Collected data
□ □ □ □ □

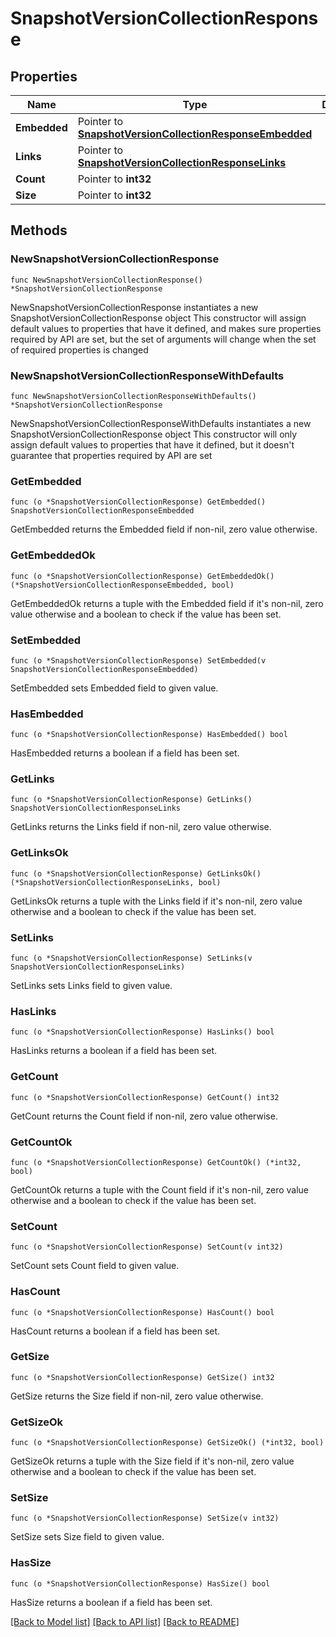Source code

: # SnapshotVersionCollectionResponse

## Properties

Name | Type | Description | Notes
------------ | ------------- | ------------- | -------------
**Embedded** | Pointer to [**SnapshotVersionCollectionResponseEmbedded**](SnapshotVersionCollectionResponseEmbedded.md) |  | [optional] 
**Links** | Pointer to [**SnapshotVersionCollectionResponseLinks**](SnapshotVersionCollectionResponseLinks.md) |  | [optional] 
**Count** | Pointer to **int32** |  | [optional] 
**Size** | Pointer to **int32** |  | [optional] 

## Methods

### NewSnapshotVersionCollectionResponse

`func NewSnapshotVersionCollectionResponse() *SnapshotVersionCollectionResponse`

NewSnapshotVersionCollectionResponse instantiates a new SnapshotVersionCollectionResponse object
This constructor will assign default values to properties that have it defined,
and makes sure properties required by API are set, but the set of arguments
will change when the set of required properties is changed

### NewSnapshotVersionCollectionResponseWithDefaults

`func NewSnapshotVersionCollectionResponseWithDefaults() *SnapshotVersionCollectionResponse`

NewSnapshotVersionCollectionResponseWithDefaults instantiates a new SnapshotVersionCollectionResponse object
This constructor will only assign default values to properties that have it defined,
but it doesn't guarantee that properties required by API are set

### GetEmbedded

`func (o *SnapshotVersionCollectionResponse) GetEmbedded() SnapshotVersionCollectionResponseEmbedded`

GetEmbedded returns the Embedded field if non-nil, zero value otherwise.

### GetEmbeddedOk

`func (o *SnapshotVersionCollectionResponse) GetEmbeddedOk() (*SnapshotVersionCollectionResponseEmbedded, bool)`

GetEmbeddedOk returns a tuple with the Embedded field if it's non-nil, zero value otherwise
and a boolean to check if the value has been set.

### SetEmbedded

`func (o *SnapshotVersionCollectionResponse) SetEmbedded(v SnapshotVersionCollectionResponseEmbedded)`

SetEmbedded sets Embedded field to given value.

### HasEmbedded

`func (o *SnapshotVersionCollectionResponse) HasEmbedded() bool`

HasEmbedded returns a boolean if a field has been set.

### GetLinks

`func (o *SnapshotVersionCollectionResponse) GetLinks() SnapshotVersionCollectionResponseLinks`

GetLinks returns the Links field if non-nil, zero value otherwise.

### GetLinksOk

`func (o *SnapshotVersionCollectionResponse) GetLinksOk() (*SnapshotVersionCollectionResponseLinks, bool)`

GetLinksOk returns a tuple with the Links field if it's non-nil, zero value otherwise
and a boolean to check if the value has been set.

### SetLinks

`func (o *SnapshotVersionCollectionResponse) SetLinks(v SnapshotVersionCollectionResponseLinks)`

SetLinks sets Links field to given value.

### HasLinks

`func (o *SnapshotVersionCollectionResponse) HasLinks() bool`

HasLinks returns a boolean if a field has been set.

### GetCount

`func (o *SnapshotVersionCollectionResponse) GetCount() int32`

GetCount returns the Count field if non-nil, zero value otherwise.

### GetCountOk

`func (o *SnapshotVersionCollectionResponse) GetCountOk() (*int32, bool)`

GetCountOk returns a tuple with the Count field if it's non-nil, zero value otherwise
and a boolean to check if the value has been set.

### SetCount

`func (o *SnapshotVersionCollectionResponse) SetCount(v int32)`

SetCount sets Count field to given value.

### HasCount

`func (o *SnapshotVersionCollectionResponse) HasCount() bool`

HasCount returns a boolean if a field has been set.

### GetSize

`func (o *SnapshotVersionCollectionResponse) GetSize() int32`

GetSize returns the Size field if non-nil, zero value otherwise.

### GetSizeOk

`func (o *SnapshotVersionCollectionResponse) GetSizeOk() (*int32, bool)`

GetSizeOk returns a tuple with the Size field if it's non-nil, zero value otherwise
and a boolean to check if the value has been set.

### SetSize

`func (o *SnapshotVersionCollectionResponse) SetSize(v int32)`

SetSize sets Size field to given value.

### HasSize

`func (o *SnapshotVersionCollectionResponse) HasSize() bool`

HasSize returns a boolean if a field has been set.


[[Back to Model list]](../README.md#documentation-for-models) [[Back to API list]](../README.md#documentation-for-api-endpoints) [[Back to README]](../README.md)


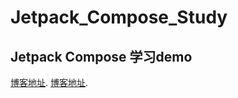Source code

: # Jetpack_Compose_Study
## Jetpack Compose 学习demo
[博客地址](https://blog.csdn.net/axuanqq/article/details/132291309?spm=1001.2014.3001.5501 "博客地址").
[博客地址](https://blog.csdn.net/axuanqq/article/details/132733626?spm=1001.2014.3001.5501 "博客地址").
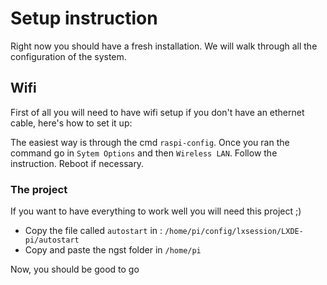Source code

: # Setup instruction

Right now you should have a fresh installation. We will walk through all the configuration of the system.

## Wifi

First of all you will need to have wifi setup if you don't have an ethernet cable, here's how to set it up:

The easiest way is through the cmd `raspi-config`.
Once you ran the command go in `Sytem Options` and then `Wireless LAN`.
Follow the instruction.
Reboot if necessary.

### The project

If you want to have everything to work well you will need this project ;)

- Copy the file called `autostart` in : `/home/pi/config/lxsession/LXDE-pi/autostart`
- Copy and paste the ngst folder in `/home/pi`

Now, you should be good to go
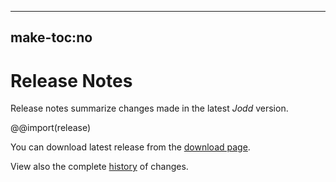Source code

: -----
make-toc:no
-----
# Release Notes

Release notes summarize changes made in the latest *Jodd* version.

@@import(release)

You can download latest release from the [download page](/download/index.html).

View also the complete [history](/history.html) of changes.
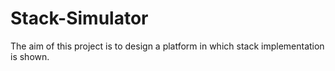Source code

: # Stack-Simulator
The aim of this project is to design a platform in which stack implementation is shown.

□ □ □ □ □

EXERCISE INSTRUCTIONS |
Your output should consist solely of the lines from the line containing "Now, you should be good to go" through the end of the data above, copied exactly, with images removed.

SOLVED EXERCISE |
Now, you should be good to go
Source code

: -----
make-toc:no
-----
# Release Notes

Release notes summarize changes made in the latest *Jodd* version.

@@import(release)

You can download latest release from the [download page](/download/index.html).

View also the complete [history](/history.html) of changes.
Source code

: # Stack-Simulator
The aim of this project is to design a platform in which stack implementation is shown.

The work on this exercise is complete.